Dion Ricky Saputra updated FLINK-39438:
---------------------------------------
    Description: 
*Background*
Currently, the MaxCompute sink operation mode (upsert vs append) is implicitly 
determined based on the destination table type in MaxCompute. The writer 
selects either {{BatchUpsertWriter}} or {{BatchAppendWriter}} using internal 
logic (see {{{}MaxComputeWriter{}}}). This behavior limits flexibility, 
especially when schema evolution is enabled.

When schema evolution is used, tables are automatically created if they do not 
exist. These tables are created as transactional tables by default, which 
forces the pipeline to always use the upsert mode. As a result, users cannot 
explicitly control the sink behavior even if append mode is desired.

*Problem*
 * Sink operation mode cannot be explicitly configured via pipeline YAML.
 * Behavior is tightly coupled with MaxCompute table type.
 * Schema evolution auto-creation enforces transactional tables → always upsert.
 * No way to override this behavior for append use cases.

*Proposed Solution*
Introduce a new configuration option {{sink.operation}} to explicitly control 
the sink mode.

*Example implementation:*
{code:java}
public static final ConfigOption<MaxComputeOptions.SinkOperation> 
SINK_OPERATION =
        ConfigOptions.key("sink.operation")
                .enumType(MaxComputeOptions.SinkOperation.class)
                .defaultValue(MaxComputeOptions.SinkOperation.UPSERT)
                .withDescription(
                        "The sink operation type, support 'upsert' and 
'append', default is 'upsert'."); {code}
This option should be used in {{MaxComputeWriter}} to decide whether to use:
 * {{{}BatchUpsertWriter{}}}, or
 * {{BatchAppendWriter}}

instead of relying on table type inference.

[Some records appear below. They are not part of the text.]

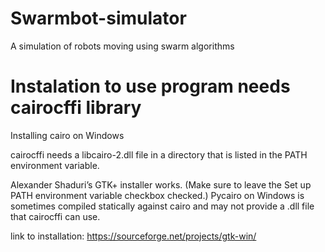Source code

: # Swarmbot-simulator
A simulation of robots moving using swarm algorithms

# Instalation to use program needs cairocffi library

Installing cairo on Windows

cairocffi needs a libcairo-2.dll file in a directory that is listed in the PATH environment variable.

Alexander Shaduri’s GTK+ installer works. (Make sure to leave the Set up PATH environment variable checkbox checked.)
Pycairo on Windows is sometimes compiled statically against cairo and may not provide a .dll file that cairocffi can use.

link to installation: https://sourceforge.net/projects/gtk-win/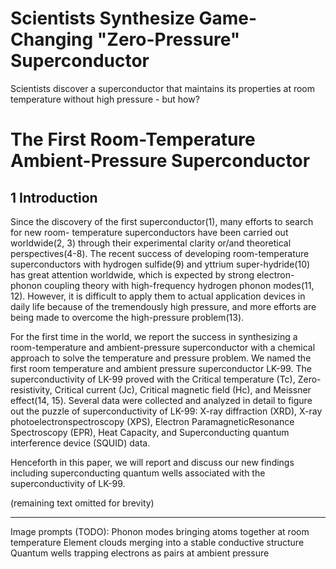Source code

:#  Scientists Synthesize Game-Changing "Zero-Pressure" Superconductor 

  Scientists discover a superconductor that maintains its properties at room temperature without high pressure - but how?

 # The First Room-Temperature Ambient-Pressure Superconductor 

## 1 Introduction

 Since the discovery of the first superconductor(1), many efforts to search for new room-
temperature superconductors have been carried out worldwide(2, 3) through their experimental
clarity or/and theoretical perspectives(4-8). The recent success of developing room-temperature
superconductors with hydrogen sulfide(9) and yttrium super-hydride(10) has great attention
worldwide, which is expected by strong electron-phonon coupling theory with high-frequency
hydrogen phonon modes(11, 12). However, it is difficult to apply them to actual application
devices in daily life because of the tremendously high pressure, and more efforts are being made
to overcome the high-pressure problem(13).

 For the first time in the world, we report the success in synthesizing a room-temperature and
ambient-pressure superconductor with a chemical approach to solve the temperature and pressure
problem. We named the first room temperature and ambient pressure superconductor LK-99. The
superconductivity of LK-99 proved with the Critical temperature (Tc), Zero-resistivity, Critical
current (Jc), Critical magnetic field (Hc), and Meissner effect(14, 15). Several data were collected
and analyzed in detail to figure out the puzzle of superconductivity of LK-99: X-ray diffraction
(XRD), X-ray photoelectronspectroscopy (XPS), Electron ParamagneticResonance Spectroscopy
(EPR), Heat Capacity, and Superconducting quantum interference device (SQUID) data.


Henceforth in this paper, we will report and discuss our new findings including superconducting
quantum wells associated with the superconductivity of LK-99.


(remaining text omitted for brevity)

-----
Image prompts (TODO):
Phonon modes bringing atoms together at room temperature 
Element clouds merging into a stable conductive structure
Quantum wells trapping electrons as pairs at ambient pressure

*Example YAML Configuration*
{code:java}
sink:
  type: maxcompute
  name: maxcompute
  access-id: ${secret_values.maxcompute_access_id}
  access-key: ${secret_values.maxcompute_access_key}
  endpoint: ${secret_values.maxcompute_endpoint}
  project: maxcompute_project
  quota.name: res_grp
  sink.operation: append {code}
*Expected Behavior*
 * Users can explicitly define sink behavior ({{{}append{}}} or {{{}upsert{}}}) 
via configuration.
 * Default behavior remains {{upsert}} for backward compatibility.
 * Writer selection logic respects the configured option instead of table type.

*Acceptance Criteria*
 * New config {{sink.operation}} is added and documented.
 * {{MaxComputeWriter}} uses this config to select writer implementation.
 * Backward compatibility is preserved (default = upsert).
 * YAML configuration correctly overrides inferred behavior.

  was:
*Background*
Currently, the MaxCompute sink operation mode (upsert vs append) is implicitly 
determined based on the destination table type in MaxCompute. The writer 
selects either {{BatchUpsertWriter}} or {{BatchAppendWriter}} using internal 
logic (see {{{}MaxComputeWriter{}}}). This behavior limits flexibility, 
especially when schema evolution is enabled.

When schema evolution is used, tables are automatically created if they do not 
exist. These tables are created as transactional tables by default, which 
forces the pipeline to always use the upsert mode. As a result, users cannot 
explicitly control the sink behavior even if append mode is desired.

*Problem*
 * Sink operation mode cannot be explicitly configured via pipeline YAML.
 * Behavior is tightly coupled with MaxCompute table type.
 * Schema evolution auto-creation enforces transactional tables → always upsert.
 * No way to override this behavior for append use cases.

*Proposed Solution*
Introduce a new configuration option {{sink.operation}} to explicitly control 
the sink mode.

*Example implementation:*
public static final ConfigOption<MaxComputeOptions.SinkOperation> 
SINK_OPERATION =
        ConfigOptions.key("sink.operation")
                .enumType(MaxComputeOptions.SinkOperation.class)
                .defaultValue(MaxComputeOptions.SinkOperation.UPSERT)
                .withDescription(
                        "The sink operation type, support 'upsert' and 
'append', default is 'upsert'.");
This option should be used in {{MaxComputeWriter}} to decide whether to use:
 * {{{}BatchUpsertWriter{}}}, or
 * {{BatchAppendWriter}}

instead of relying on table type inference.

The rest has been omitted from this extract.